The curls in her hair twitched a little, as if she were sniffing me out. I reassured her that I, too, was a hack writer.
“Then you know how it is,” Rita said. “Always having to scrabble around for money.”
Despite Rita’s long-standing tenure at the Daily Prophet, as well as her multiple books published under the Daily Prophet Press (such as The Life and Lies of Albus Dumbledore), Rita did not appear to be as financially calm as Rolf Scamander.
“They pay me a one-time fee,” Rita said, “much less than I deserve, of course, and then the article explodes. Do you have any idea how many people are reading and quoting the piece I did about the Quidditch World Cup? I’ve seen the entire article reprinted verbatim in other magazines, but I don’t get any extra money for it.”
I asked Rita why she didn’t renegotiate her arrangement with the Daily Prophet, or at least seek out work at other publications.
“Oh, I’ve written for The Quibbler,” Rita said, “and Witch Weekly. I ghostwrite too, when I can get away with it. But the Daily Prophet has its snakefly larvae over me, to be sure. Actually, it’s their advertisers with whom I’m under contract.

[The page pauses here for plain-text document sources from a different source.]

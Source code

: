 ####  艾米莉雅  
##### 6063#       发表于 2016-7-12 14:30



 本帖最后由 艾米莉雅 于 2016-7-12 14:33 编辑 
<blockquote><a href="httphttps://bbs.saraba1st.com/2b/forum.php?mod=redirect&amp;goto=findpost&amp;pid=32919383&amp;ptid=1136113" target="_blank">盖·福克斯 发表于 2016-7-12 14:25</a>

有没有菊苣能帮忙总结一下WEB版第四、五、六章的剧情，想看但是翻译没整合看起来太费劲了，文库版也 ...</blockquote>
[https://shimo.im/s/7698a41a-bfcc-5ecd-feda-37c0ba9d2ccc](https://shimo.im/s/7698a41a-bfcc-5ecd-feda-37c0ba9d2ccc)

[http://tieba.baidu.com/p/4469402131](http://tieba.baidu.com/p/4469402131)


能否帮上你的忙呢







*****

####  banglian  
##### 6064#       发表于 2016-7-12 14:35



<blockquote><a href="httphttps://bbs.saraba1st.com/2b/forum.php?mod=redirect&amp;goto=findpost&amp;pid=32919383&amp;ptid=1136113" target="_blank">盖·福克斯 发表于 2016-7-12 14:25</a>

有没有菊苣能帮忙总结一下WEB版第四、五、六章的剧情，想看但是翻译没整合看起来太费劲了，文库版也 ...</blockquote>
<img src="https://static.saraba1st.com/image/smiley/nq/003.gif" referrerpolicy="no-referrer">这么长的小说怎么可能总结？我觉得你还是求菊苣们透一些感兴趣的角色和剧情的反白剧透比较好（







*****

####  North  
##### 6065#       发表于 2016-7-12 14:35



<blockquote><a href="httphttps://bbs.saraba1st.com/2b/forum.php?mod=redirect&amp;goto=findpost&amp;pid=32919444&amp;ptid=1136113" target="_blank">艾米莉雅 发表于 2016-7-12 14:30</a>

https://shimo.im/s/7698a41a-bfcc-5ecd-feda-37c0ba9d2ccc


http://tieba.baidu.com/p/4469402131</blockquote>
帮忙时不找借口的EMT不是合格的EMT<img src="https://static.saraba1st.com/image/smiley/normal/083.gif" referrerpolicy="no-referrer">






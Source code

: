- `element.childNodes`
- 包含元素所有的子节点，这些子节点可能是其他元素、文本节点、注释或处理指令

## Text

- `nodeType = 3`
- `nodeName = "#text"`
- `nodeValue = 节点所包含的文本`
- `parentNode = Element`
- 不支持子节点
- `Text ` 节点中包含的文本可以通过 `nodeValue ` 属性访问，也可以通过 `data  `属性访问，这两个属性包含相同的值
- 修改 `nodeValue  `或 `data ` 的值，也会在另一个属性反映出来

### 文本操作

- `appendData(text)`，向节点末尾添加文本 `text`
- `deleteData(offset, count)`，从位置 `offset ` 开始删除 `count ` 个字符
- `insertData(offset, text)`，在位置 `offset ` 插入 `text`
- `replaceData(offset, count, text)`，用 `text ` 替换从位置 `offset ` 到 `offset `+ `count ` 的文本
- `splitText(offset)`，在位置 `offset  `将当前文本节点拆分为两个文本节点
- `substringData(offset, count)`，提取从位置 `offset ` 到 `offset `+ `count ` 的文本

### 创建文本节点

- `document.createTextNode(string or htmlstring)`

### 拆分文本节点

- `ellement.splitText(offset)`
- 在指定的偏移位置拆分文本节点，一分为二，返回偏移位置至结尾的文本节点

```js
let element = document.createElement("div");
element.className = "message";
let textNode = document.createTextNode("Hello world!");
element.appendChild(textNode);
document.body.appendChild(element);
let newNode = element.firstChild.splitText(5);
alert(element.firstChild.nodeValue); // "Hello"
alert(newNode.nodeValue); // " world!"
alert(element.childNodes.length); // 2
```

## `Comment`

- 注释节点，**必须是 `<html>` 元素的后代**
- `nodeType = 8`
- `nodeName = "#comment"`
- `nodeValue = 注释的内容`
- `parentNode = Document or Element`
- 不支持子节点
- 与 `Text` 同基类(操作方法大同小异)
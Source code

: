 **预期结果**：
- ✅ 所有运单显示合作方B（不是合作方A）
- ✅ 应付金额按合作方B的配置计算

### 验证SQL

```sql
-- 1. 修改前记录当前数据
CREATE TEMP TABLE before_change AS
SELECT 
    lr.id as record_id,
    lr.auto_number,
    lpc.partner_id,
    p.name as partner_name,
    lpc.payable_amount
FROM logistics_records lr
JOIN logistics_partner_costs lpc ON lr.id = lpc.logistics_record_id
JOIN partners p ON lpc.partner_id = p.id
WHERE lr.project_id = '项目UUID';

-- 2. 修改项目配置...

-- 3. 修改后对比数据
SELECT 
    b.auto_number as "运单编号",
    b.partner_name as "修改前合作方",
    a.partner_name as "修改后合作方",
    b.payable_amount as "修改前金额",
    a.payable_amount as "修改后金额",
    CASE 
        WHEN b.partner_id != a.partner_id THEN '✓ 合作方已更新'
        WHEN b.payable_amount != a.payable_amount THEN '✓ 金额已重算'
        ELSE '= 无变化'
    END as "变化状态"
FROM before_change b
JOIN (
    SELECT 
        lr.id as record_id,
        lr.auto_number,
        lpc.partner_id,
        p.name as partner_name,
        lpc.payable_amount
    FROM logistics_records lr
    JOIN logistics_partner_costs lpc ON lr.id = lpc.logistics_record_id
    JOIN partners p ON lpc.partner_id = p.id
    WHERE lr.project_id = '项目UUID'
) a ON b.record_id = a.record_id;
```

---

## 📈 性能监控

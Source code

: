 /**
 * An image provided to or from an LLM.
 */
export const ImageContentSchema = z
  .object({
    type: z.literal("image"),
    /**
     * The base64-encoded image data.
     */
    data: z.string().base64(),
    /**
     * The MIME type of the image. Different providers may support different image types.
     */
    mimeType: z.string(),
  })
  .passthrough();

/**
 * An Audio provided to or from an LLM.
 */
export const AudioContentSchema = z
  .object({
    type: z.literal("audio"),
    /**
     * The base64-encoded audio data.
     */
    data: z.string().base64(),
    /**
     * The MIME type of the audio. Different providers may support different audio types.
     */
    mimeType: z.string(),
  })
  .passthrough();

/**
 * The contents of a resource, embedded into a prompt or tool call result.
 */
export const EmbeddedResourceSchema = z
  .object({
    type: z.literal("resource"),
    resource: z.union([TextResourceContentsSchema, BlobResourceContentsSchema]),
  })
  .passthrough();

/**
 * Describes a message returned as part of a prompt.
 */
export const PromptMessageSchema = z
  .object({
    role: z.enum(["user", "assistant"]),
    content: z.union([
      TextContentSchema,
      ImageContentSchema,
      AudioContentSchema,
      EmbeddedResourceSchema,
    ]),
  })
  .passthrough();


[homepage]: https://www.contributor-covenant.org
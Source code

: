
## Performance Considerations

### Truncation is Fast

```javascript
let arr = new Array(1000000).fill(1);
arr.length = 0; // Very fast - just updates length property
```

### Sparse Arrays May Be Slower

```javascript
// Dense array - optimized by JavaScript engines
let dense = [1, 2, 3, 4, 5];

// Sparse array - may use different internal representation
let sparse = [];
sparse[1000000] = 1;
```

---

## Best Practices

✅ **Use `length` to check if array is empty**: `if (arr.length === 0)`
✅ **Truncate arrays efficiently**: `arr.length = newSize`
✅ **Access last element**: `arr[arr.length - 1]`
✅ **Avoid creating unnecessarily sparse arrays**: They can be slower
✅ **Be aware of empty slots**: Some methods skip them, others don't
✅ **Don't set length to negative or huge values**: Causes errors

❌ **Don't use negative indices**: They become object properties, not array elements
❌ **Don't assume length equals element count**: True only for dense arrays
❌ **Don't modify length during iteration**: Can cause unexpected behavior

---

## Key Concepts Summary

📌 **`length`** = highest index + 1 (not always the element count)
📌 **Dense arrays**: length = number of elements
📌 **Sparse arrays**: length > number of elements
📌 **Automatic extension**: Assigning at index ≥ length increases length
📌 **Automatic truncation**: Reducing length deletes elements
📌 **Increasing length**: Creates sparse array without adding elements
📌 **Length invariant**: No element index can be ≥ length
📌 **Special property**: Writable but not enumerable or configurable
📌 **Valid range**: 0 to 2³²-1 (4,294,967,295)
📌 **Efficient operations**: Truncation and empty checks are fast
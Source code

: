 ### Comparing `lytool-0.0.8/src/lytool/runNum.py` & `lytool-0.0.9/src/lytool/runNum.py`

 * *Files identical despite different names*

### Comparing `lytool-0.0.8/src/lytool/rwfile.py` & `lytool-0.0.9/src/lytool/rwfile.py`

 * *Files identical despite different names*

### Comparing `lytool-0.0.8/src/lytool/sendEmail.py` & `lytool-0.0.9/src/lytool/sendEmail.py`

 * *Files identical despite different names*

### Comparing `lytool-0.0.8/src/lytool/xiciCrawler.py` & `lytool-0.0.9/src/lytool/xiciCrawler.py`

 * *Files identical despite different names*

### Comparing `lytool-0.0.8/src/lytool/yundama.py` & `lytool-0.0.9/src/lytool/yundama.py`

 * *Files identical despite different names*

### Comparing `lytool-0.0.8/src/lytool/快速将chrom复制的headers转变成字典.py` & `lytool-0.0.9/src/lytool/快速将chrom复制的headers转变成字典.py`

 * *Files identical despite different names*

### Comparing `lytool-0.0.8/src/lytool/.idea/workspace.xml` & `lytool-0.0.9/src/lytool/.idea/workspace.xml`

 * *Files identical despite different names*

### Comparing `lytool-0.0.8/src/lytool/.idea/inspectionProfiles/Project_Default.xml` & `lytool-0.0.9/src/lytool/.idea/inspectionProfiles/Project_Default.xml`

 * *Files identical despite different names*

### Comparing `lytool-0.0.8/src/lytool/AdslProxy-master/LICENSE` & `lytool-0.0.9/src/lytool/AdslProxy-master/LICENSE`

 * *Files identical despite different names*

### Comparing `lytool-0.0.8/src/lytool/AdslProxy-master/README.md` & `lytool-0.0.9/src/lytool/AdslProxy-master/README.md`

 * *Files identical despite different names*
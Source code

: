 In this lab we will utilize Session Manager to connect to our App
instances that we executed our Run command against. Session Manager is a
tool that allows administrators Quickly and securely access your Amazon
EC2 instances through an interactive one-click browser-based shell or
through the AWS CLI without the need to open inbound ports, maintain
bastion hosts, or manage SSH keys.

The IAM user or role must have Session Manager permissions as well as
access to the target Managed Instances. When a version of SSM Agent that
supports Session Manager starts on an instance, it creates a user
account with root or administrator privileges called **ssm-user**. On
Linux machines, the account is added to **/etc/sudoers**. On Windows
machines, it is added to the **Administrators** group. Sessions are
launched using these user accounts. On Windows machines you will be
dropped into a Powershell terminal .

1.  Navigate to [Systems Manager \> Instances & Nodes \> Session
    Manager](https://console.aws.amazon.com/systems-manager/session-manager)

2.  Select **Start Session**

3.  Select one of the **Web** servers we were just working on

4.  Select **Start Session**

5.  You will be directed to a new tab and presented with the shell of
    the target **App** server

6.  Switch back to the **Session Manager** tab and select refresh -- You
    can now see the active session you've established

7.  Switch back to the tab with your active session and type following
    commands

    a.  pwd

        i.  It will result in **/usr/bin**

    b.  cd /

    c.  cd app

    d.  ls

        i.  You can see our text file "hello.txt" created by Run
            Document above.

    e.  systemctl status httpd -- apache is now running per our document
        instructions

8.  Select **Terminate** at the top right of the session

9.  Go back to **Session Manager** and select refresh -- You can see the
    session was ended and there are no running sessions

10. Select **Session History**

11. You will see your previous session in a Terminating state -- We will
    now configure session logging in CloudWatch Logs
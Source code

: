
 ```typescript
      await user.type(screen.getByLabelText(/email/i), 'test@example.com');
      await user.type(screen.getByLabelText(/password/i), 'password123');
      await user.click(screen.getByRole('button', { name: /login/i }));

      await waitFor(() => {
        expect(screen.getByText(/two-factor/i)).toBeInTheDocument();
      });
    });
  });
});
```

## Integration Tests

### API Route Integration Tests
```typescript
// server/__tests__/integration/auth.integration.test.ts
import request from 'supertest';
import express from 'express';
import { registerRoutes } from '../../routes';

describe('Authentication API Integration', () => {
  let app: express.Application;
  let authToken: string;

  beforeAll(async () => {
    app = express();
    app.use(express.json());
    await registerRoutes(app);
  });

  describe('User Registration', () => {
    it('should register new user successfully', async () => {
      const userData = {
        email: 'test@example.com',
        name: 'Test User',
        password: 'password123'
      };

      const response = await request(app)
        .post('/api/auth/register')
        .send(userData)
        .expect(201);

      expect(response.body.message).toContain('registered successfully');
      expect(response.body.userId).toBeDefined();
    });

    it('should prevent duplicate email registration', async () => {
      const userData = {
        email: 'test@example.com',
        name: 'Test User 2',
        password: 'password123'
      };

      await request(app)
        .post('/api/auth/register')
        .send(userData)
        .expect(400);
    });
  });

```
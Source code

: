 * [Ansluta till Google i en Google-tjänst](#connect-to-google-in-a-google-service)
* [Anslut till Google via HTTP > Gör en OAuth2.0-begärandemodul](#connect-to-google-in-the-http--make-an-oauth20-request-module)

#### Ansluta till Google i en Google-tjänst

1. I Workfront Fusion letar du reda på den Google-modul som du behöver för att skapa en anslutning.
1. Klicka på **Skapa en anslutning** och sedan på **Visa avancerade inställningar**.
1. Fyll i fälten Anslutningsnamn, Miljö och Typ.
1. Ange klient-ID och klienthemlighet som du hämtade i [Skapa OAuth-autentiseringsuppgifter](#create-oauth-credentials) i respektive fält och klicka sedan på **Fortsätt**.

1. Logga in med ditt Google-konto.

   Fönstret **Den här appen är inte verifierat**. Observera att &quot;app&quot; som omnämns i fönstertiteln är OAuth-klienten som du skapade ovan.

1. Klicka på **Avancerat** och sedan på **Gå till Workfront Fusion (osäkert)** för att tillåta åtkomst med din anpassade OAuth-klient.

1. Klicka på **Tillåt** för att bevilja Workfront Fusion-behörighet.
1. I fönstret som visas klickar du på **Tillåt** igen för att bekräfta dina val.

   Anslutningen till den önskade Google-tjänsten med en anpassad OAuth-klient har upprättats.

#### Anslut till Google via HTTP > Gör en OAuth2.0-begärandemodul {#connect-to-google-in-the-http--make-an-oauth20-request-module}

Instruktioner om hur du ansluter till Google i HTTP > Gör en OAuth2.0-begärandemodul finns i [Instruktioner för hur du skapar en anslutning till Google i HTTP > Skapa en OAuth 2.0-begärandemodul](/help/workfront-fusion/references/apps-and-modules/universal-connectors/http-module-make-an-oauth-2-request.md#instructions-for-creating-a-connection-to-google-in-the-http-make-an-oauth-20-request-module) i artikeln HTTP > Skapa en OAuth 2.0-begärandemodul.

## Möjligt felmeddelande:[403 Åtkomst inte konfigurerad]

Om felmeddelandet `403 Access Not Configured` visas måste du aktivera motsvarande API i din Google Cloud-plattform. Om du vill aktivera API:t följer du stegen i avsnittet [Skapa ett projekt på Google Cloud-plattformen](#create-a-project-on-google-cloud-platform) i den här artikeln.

You realize that half of what they print is paid advertising disguised under a journalist’s byline.”
I agreed that I had heard of this unethical practice.
“Don’t say unethical, you can’t say unethical,” Rita said. “There’s nothing to say the stories we run aren’t true, they’re just biased. And all journalism is biased because humans are biased. Everyone’s biased. Centaurs are particularly biased.”
She paused, and took another delicate, beady bite out of her scone.
“Also the advertising work pays better. Young people just aren’t buying the Daily Prophet anymore. My pay rate has remained effectively stagnant since before the Second Wizarding War.”
She folded the remaining scone up into her napkin and slid it into her purse, which she displayed to me appreciatively.
“It’s lucky I’ve always had a sense of style, and known how to buy pieces that will last.”
She fastened her purse’s clasp with emphasis.
“Put this on the record,” she said. “The Daily Prophet’s business model relies on paying low wages to writers like me who contribute 90 percent of the paper’s content. We’re the ones asked to sell our bylines to advertisers, to write biased pieces, to shape the daily paper into whatever story the Prophet wants to tell. Then, the Prophet commissions one-off pieces from big names like Scamander or Ginny Potter, who isn’t even a writer, she’s just famous, to hook people into buying the newspaper.”
She stood up. “That should tell you everything you need to know about how I do money,” Rita said. “Thank you for treating me to tea.”